*** Opening of SUPPLIED MATERIAL ***

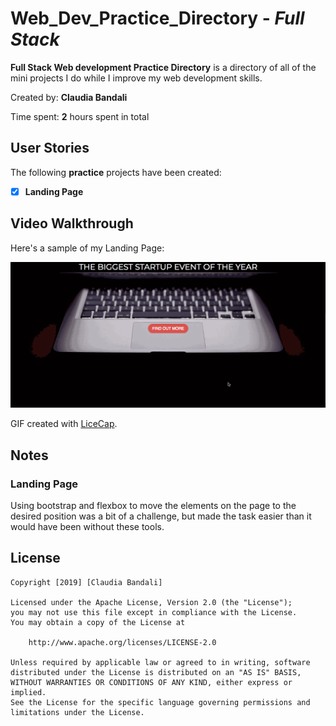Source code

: # Web_Dev_Practice_Directory - *Full Stack*

**Full Stack Web development Practice Directory** is a directory of all of the mini projects I do while I improve my web development skills.

Created by: **Claudia Bandali**

Time spent: **2** hours spent in total

## User Stories

The following **practice** projects have been created:

* [x] **Landing Page**

## Video Walkthrough

Here's a sample of my Landing Page:

<img src='LandingPage/sample.gif' title='Video Walkthrough' width='' alt='Video Walkthrough' />

GIF created with [LiceCap](http://www.cockos.com/licecap/).

## Notes
### Landing Page
Using bootstrap and flexbox to move the elements on the page to the desired position was a bit of a challenge, but made the task easier than it would have been without these tools.

## License

    Copyright [2019] [Claudia Bandali]

    Licensed under the Apache License, Version 2.0 (the "License");
    you may not use this file except in compliance with the License.
    You may obtain a copy of the License at

        http://www.apache.org/licenses/LICENSE-2.0

    Unless required by applicable law or agreed to in writing, software
    distributed under the License is distributed on an "AS IS" BASIS,
    WITHOUT WARRANTIES OR CONDITIONS OF ANY KIND, either express or implied.
    See the License for the specific language governing permissions and
    limitations under the License.
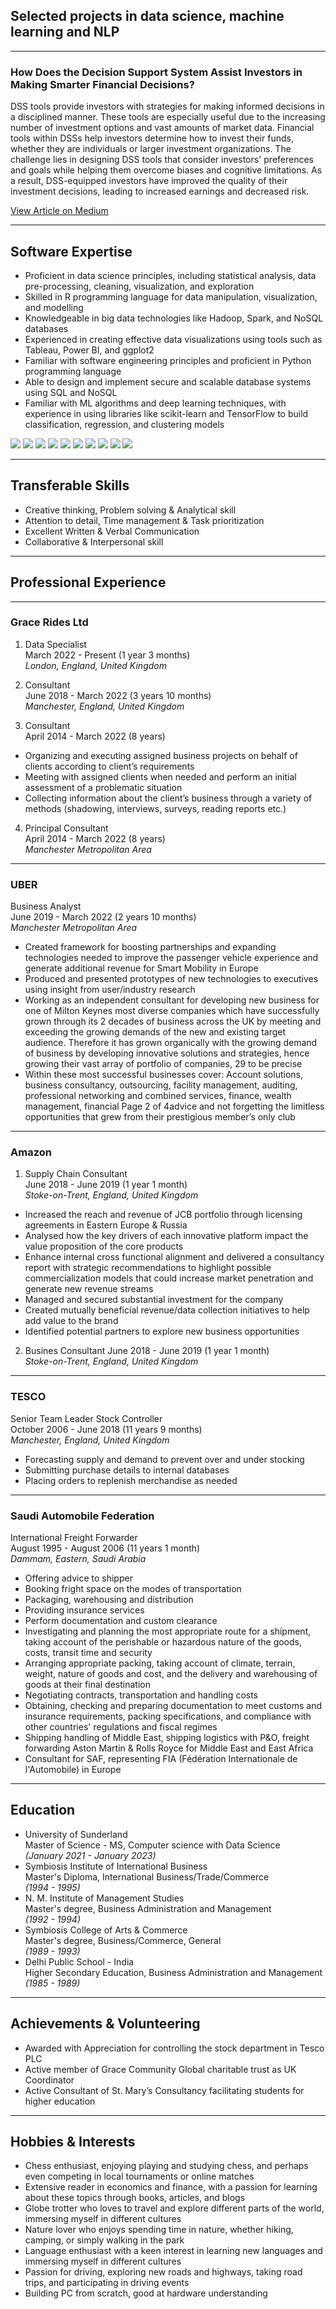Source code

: ## Selected projects in data science, machine learning and NLP

--- 
### How Does the Decision Support System Assist Investors in Making Smarter Financial Decisions?

DSS tools provide investors with strategies for making informed decisions in a disciplined manner. These tools are especially useful due to the increasing number of investment options and vast amounts of market data. Financial tools within DSSs help investors determine how to invest their funds, whether they are individuals or larger investment organizations. The challenge lies in designing DSS tools that consider investors' preferences and goals while helping them overcome biases and cognitive limitations. As a result, DSS-equipped investors have improved the quality of their investment decisions, leading to increased earnings and decreased risk.

<a href="https://medium.com/@kmsibu/how-does-the-decision-support-system-assist-investors-in-making-smarter-financial-decisions-5f17f8d885a" target="_blank">View Article on Medium</a>

---

## Software Expertise
- Proficient in data science principles, including statistical analysis, data pre-processing, cleaning, visualization, and exploration
- Skilled in R programming language for data manipulation, visualization, and modelling
- Knowledgeable in big data technologies like Hadoop, Spark, and NoSQL databases
- Experienced in creating effective data visualizations using tools such as Tableau, Power BI, and ggplot2
- Familiar with software engineering principles and proficient in Python programming language
- Able to design and implement secure and scalable database systems using SQL and NoSQL
- Familiar with ML algorithms and deep learning techniques, with experience in using libraries like scikit-learn and TensorFlow to build classification, regression, and clustering models

[![](https://img.shields.io/badge/R-276DC3?style=for-the-badge&logo=r&logoColor=white)](#) [![](https://img.shields.io/badge/Python-14354C?style=for-the-badge&logo=python&logoColor=white)](#) [![](https://img.shields.io/badge/TensorFlow-FF6F00?style=for-the-badge&logo=tensorflow&logoColor=white)](#) [![](https://img.shields.io/badge/SQL-07405E?style=for-the-badge&logo=sqlite&logoColor=white)](#) [![](https://img.shields.io/badge/NoSQL-4EA94B?style=for-the-badge&logo=mongodb&logoColor=white)](#) [![](https://img.shields.io/badge/Apache%20Hadoop-66CCFF?style=for-the-badge&logo=apachehadoop&logoColor=black)](#) [![](https://img.shields.io/badge/Spark%20AR-FF5C83?style=for-the-badge&logo=Spark%20AR&logoColor=white)](#) [![](https://img.shields.io/badge/Tableau-E97627?style=for-the-badge&logo=Tableau&logoColor=white)](#) [![](https://img.shields.io/badge/scikit--learn-%23F7931E.svg?style=for-the-badge&logo=scikit-learn&logoColor=white)](#) [![](https://img.shields.io/badge/power_bi-F2C811?style=for-the-badge&logo=powerbi&logoColor=black)](#)


---

## Transferable Skills
- Creative thinking, Problem solving & Analytical skill
- Attention to detail, Time management & Task prioritization
- Excellent Written & Verbal Communication
- Collaborative & Interpersonal skill


---

## Professional Experience

---

### Grace Rides Ltd
1. Data Specialist <br>
March 2022 - Present (1 year 3 months) <br>
_London, England, United Kingdom_ <br>

2. Consultant <br>
June 2018 - March 2022 (3 years 10 months) <br>
_Manchester, England, United Kingdom_ <br>

3. Consultant <br>
April 2014 - March 2022 (8 years) <br>
- Organizing and executing assigned business projects on behalf of clients according to client’s requirements
- Meeting with assigned clients when needed and perform an initial assessment of a problematic situation
- Collecting information about the client’s business through a variety of methods (shadowing, interviews, surveys, reading reports etc.)

4. Principal Consultant <br>
April 2014 - March 2022 (8 years) <br>
_Manchester Metropolitan Area_ <br>

---

### UBER
Business Analyst <br>
June 2019 - March 2022 (2 years 10 months) <br>
_Manchester Metropolitan Area_ <br>
- Created framework for boosting partnerships and expanding technologies needed to improve the passenger vehicle experience and generate additional revenue for Smart Mobility in Europe
- Produced and presented prototypes of new technologies to executives using insight from user/industry research
- Working as an independent consultant for developing new business for one of Milton Keynes most diverse companies which have successfully grown through its 2 decades of business across the UK by meeting and exceeding the growing demands of the new and existing target audience. Therefore it has grown organically with the growing demand of business by developing innovative solutions and strategies, hence growing their vast array of portfolio of companies, 29 to be precise
- Within these most successful businesses cover: Account solutions, business consultancy, outsourcing, facility management, auditing, professional networking and combined services, finance, wealth management, financial Page 2 of 4advice and not forgetting the limitless opportunities that grew from their prestigious member’s only club

---

### Amazon
1. Supply Chain Consultant <br>
June 2018 - June 2019 (1 year 1 month) <br>
_Stoke-on-Trent, England, United Kingdom_ <br>
- Increased the reach and revenue of JCB portfolio through licensing agreements in Eastern Europe & Russia
- Analysed how the key drivers of each innovative platform impact the value proposition of the core products
- Enhance internal cross functional alignment and delivered a consultancy report with strategic recommendations to highlight possible commercialization models that could increase market penetration and generate new revenue streams
- Managed and secured substantial investment for the company
- Created mutually beneficial revenue/data collection initiatives to help add value to the brand
- Identified potential partners to explore new business opportunities

2. Busines Consultant
June 2018 - June 2019 (1 year 1 month) <br>
_Stoke-on-Trent, England, United Kingdom_ <br>


---

### TESCO
Senior Team Leader Stock Controller <br>
October 2006 - June 2018 (11 years 9 months) <br>
_Manchester, England, United Kingdom_ <br>

- Forecasting supply and demand to prevent over and under stocking
- Submitting purchase details to internal databases
- Placing orders to replenish merchandise as needed

---

### Saudi Automobile Federation
International Freight Forwarder <br>
August 1995 - August 2006 (11 years 1 month) <br>
_Dammam, Eastern, Saudi Arabia_ <br>

- Offering advice to shipper
- Booking fright space on the modes of transportation
- Packaging, warehousing and distribution
- Providing insurance services
- Perform documentation and custom clearance
- Investigating and planning the most appropriate route for a shipment, taking account of the perishable or hazardous nature of the goods, costs, transit time and security
- Arranging appropriate packing, taking account of climate, terrain, weight, nature of goods and cost, and the delivery and warehousing of goods at their final destination
- Negotiating contracts, transportation and handling costs
- Obtaining, checking and preparing documentation to meet customs and insurance requirements, packing specifications, and compliance with other countries' regulations and fiscal regimes
- Shipping handling of Middle East, shipping logistics with P&O, freight forwarding Aston Martin & Rolls Royce for Middle East and East Africa
- Consultant for SAF, representing FIA (Fédération Internationale de l'Automobile) in Europe

---

## Education
- University of Sunderland <br>
Master of Science - MS, Computer science with Data Science <br>
_(January 2021 - January 2023)_ <br>
- Symbiosis Institute of International Business <br>
Master's Diploma, International Business/Trade/Commerce <br>
_(1994 - 1995)_ <br>
- N. M. Institute of Management Studies <br>
Master's degree, Business Administration and Management <br>
_(1992 - 1994)_ <br>
- Symbiosis College of Arts & Commerce <br>
Master's degree, Business/Commerce, General <br>
_(1989 - 1993)_ <br>
- Delhi Public School - India <br>
Higher Secondary Education, Business Administration and Management <br>
_(1985 - 1989)_ <br>

---

## Achievements & Volunteering
- Awarded with Appreciation for controlling the stock department in Tesco PLC
- Active member of Grace Community Global charitable trust as UK Coordinator
- Active Consultant of St. Mary’s Consultancy facilitating students for higher education


---

## Hobbies & Interests
- Chess enthusiast, enjoying playing and studying chess, and perhaps even competing in local tournaments or online matches
- Extensive reader in economics and finance, with a passion for learning about these topics through books, articles, and blogs
- Globe trotter who loves to travel and explore different parts of the world, immersing myself in different cultures
- Nature lover who enjoys spending time in nature, whether hiking, camping, or simply walking in the park
- Language enthusiast with a keen interest in learning new languages and immersing myself in different cultures
- Passion for driving, exploring new roads and highways, taking road trips, and participating in driving events
- Building PC from scratch, good at hardware understanding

*** Close of SUPPLIED MATERIAL ***

▶ TASK DETAILS
Using the entries above, return each line in which the word "requirements" occurs.

▶ TASK SOLUTION
- Organizing and executing assigned business projects on behalf of clients according to client’s requirements
- Obtaining, checking and preparing documentation to meet customs and insurance requirements, packing specifications, and compliance with other countries' regulations and fiscal regimes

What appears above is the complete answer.